The phrase “local is sanity” has been used and abused across a variety of sectors.

The media sector has been forced to confront this conundrum as the fall-out from digital platforms washed through the print news industry with some force. Local media have consolidated, in this country and especially in the United States, where large owner groups realised it was the most realistic way to survive, in some cases the only way.

Whether in media or finance or any other sector, two forces continue to co-exist: the irresistible push for global partnerships, and the unbreakable value of local relationships.

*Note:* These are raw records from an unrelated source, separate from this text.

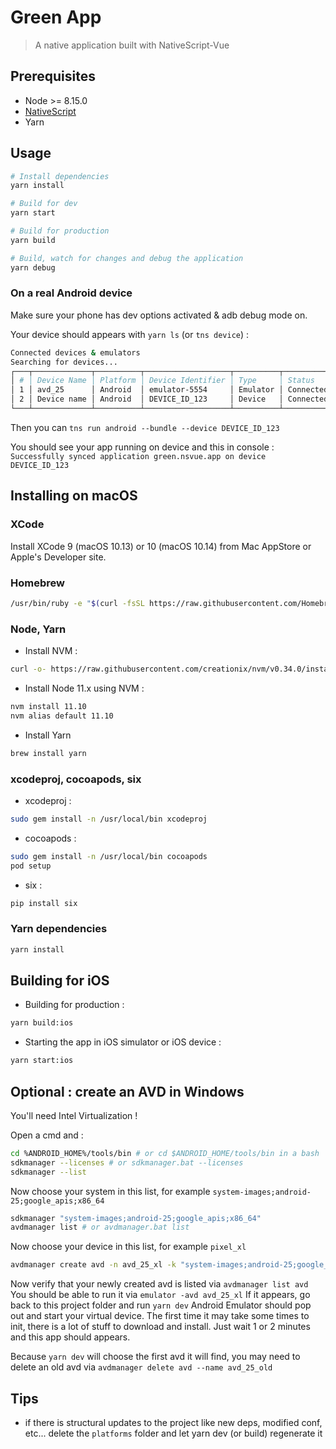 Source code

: # Green App

> A native application built with NativeScript-Vue

## Prerequisites

* Node >= 8.15.0
* [NativeScript](https://docs.nativescript.org/angular/start/quick-setup)
* Yarn

## Usage

```bash
# Install dependencies
yarn install

# Build for dev
yarn start

# Build for production
yarn build

# Build, watch for changes and debug the application
yarn debug
```

### On a real Android device

Make sure your phone has dev options activated & adb debug mode on.

Your device should appears with `yarn ls` (or `tns device`) :

```bash
Connected devices & emulators
Searching for devices...
┌───┬─────────────┬──────────┬───────────────────┬──────────┬───────────┐
│ # │ Device Name │ Platform │ Device Identifier │ Type     │ Status    │
│ 1 │ avd_25      │ Android  │ emulator-5554     │ Emulator │ Connected │
│ 2 │ Device name │ Android  │ DEVICE_ID_123     │ Device   │ Connected │
└───┴─────────────┴──────────┴───────────────────┴──────────┴───────────┘
```

Then you can `tns run android --bundle --device DEVICE_ID_123`

You should see your app running on device and this in console : `Successfully synced application green.nsvue.app on device DEVICE_ID_123`

## Installing on macOS

### XCode

Install XCode 9 (macOS 10.13) or 10 (macOS 10.14) from Mac AppStore or Apple's Developer site.

### Homebrew

```bash
/usr/bin/ruby -e "$(curl -fsSL https://raw.githubusercontent.com/Homebrew/install/master/install)"
```

### Node, Yarn

* Install NVM :

```bash
curl -o- https://raw.githubusercontent.com/creationix/nvm/v0.34.0/install.sh | bash
```

* Install Node 11.x using NVM :

```bash
nvm install 11.10
nvm alias default 11.10
```

* Install Yarn

```bash
brew install yarn
```

### xcodeproj, cocoapods, six

* xcodeproj :

```bash
sudo gem install -n /usr/local/bin xcodeproj
```

* cocoapods :

```bash
sudo gem install -n /usr/local/bin cocoapods
pod setup
```

* six :

```bash
pip install six
```

### Yarn dependencies

```bash
yarn install
```

## Building for iOS

* Building for production :

```bash
yarn build:ios
```

* Starting the app in iOS simulator or iOS device :

```bash
yarn start:ios
```

## Optional : create an AVD in Windows

You'll need Intel Virtualization !

Open a cmd and :

```bash
cd %ANDROID_HOME%/tools/bin # or cd $ANDROID_HOME/tools/bin in a bash
sdkmanager --licenses # or sdkmanager.bat --licenses
sdkmanager --list
```

Now choose your system in this list, for example `system-images;android-25;google_apis;x86_64`

```bash
sdkmanager "system-images;android-25;google_apis;x86_64"
avdmanager list # or avdmanager.bat list
```

Now choose your device in this list, for example `pixel_xl`

```bash
avdmanager create avd -n avd_25_xl -k "system-images;android-25;google_apis;x86_64" -d pixel_xl # or avdmanager.bat ...
```

Now verify that your newly created avd is listed via `avdmanager list avd`
You should be able to run it via `emulator -avd avd_25_xl`
If it appears, go back to this project folder and run `yarn dev`
Android Emulator should pop out and start your virtual device.
The first time it may take some times to init, there is a lot of stuff to download and install.
Just wait 1 or 2 minutes and this app should appears.

Because `yarn dev` will choose the first avd it will find, you may need to delete an old avd via `avdmanager delete avd --name avd_25_old`

## Tips

* if there is structural updates to the project like new deps, modified conf, etc... delete the `platforms` folder and let yarn dev (or build) regenerate it
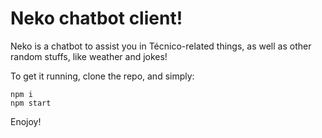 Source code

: # Neko chatbot client!

Neko is a chatbot to assist you in Técnico-related things, as well as other random stuffs, like weather and jokes!

To get it running, clone the repo, and simply:

```
npm i
npm start
```


Enojoy! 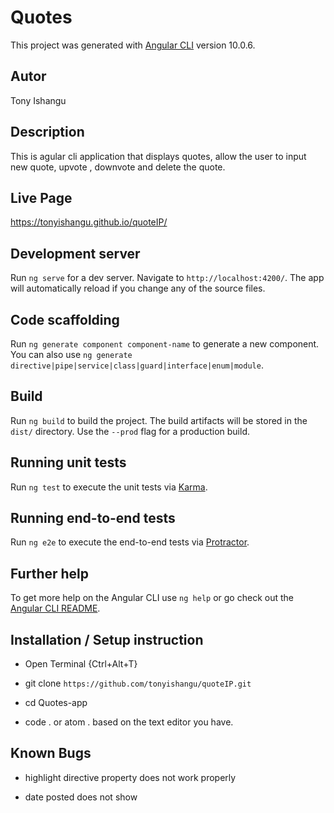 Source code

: # Quotes

This project was generated with [Angular CLI](https://github.com/angular/angular-cli) version 10.0.6.

## Autor
Tony Ishangu

## Description
This is agular cli application that displays quotes, allow the user to input new quote, upvote , downvote and delete the quote.

## Live Page
https://tonyishangu.github.io/quoteIP/

## Development server

Run `ng serve` for a dev server. Navigate to `http://localhost:4200/`. The app will automatically reload if you change any of the source files.

## Code scaffolding

Run `ng generate component component-name` to generate a new component. You can also use `ng generate directive|pipe|service|class|guard|interface|enum|module`.

## Build

Run `ng build` to build the project. The build artifacts will be stored in the `dist/` directory. Use the `--prod` flag for a production build.

## Running unit tests

Run `ng test` to execute the unit tests via [Karma](https://karma-runner.github.io).

## Running end-to-end tests

Run `ng e2e` to execute the end-to-end tests via [Protractor](http://www.protractortest.org/).

## Further help

To get more help on the Angular CLI use `ng help` or go check out the [Angular CLI README](https://github.com/angular/angular-cli/blob/master/README.md).


## Installation / Setup instruction
* Open Terminal {Ctrl+Alt+T}

* git clone ```https://github.com/tonyishangu/quoteIP.git```

* cd Quotes-app

* code . or atom . based on the text editor you have.

## Known Bugs
* highlight directive property does not work properly

* date posted does not show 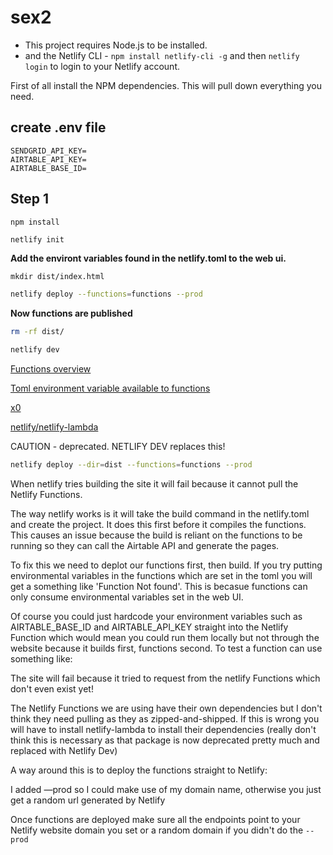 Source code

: # sex2

- This project requires Node.js to be installed.
- and the Netlify CLI - `npm install netlify-cli -g` and then `netlify login` to login to your Netlify account.

First of all install the NPM dependencies. This will pull down everything you need.

## create .env file
```
SENDGRID_API_KEY=
AIRTABLE_API_KEY=
AIRTABLE_BASE_ID=
```

## Step 1

```bash
npm install
```

```
netlify init
```

**Add the environt variables found in the netlify.toml to the web ui.**

```
mkdir dist/index.html
```

```bash
netlify deploy --functions=functions --prod
```

**Now functions are published**

```bash
rm -rf dist/
```

```bash
netlify dev
```

[Functions overview](https://docs.netlify.com/functions/overview/)

[Toml environment variable available to functions](https://community.netlify.com/t/toml-environment-variable-available-to-functions/4265)

[x0](https://cli.netlify.com/netlify-dev)

[netlify/netlify-lambda](https://github.com/netlify/netlify-lambda/)

CAUTION - deprecated. NETLIFY DEV replaces this!



```bash
netlify deploy --dir=dist --functions=functions --prod
```

When netlify tries building the site it will fail because it cannot pull the Netlify Functions.

The way netlify works is it will take the build command in the netlify.toml and create the project. It does this first before it compiles the functions. This causes an issue because the build is reliant on the functions to be running so they can call the Airtable API and generate the pages.

To fix this we need to deplot our functions first, then build. 
If you try putting environmental variables in the functions which are set in the toml you will get a something like 'Function Not found'. This is becasue functions can only consume environmental variables set in the web UI.

Of course you could just hardcode your environment variables such as AIRTABLE_BASE_ID and AIRTABLE_API_KEY straight into the Netlify Function which would mean you could run them locally but not through the website because it builds first, functions second. To test a function can use something like:

The site will fail because it tried to request from the netlify Functions which don't even exist yet!

The Netlify Functions we are using have their own dependencies but I don't think they need pulling as they as zipped-and-shipped. If this is wrong you will have to install netlify-lambda to install their dependencies (really don't think this is necessary as that package is now deprecated pretty much and replaced with Netlify Dev)

A way around this is to deploy the functions straight to Netlify:

I added —prod so I could make use of my domain name, otherwise you just get a random url generated by Netlify

Once functions are deployed make sure all the endpoints point to your Netlify website domain you set or a random domain if you didn't do the `--prod`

In the case of the media sector, that manifests itself as the need to consolidate content while maintaining strong local-based relationships with readers and staff on the ground.

In the case of finance, the reappearance of what look like old-style covenants between provider and customer remind us that without those customers - most of whom live no further than a few miles from the place where they were born - there would be no bank. Because to retail customers all their decisions are local: mortgage, car loan, whatever. And, curious or not, many customers want to see someone face-to-face across a local counter.

In the case of our sector, every building is local. The Shard has far more impact on the lives of the people who walk under it everyday - but who’ll never live or dine in its global glass splendour - than it does on the occasional apartment dweller and Asian-fusion loving diner.  

Our relationships with local decision-makers will become ever more important as they specify ever-tighter outcomes, expecting to see their projects built to world-class standards.

At Wates, every relationship is local: building a specific project at a specific moment in time in a specific locality. Wates likes to think that we don’t lose sight of this simple fact. Our community projects, while universal in ambition, are shaped around what’s on the ground, not by a manual with cookie-cutter handiwork.

Last week in Birmingham, George Osborne talked about the need to devolve far greater powers to UK cities so that they can in turn join with surrounding authorities to determine what’s most needed in an area: housing (always!), healthcare, roads, whatever. I applaud this, and will applaud even louder when I see promises become legislation.

The chancellor’s comments were made in the context of rebalancing wealth creation centres in the UK, and quite right too. But every extra pound generated in Salford or Stoke is in essence a local pound. It does not roll its way to London. It ensures apprenticeships and school standards in Salford or in Stoke. And in turn the social and financial benefits felt in those communities become part of the repairing fabric of the country.

That’s where national and local interests join up. And that’s what we should focus on across our sector.

Our relationships with local decision-makers will become ever more important as they specify ever-tighter outcomes, expecting to see their projects built to world-class standards. The fusion won’t be Thai and Indonesian chicken with fragrant rice over a glass of Jasmine tea; it’ll be the challenge of bringing global standards to local expectations.

Developing these relationships is hardly new and I don’t raise the issue as if it were a fresh phenomenon. But I’m struck increasingly by the tension between the ever-pushier demands to complete and finish, and the need to secure lasting relationships along the way.

Everyone, every business is driven by the need to complete and move on to the next thing. Not unreasonable. But the stakes we leave in the ground behind us serve as areminder to suppliers, clients and whoever else that we value the relationship which led to winning the project. And that when they next face a choice between suppliers, theyhave something to reflect on that does all parties proud: local DNA, shared.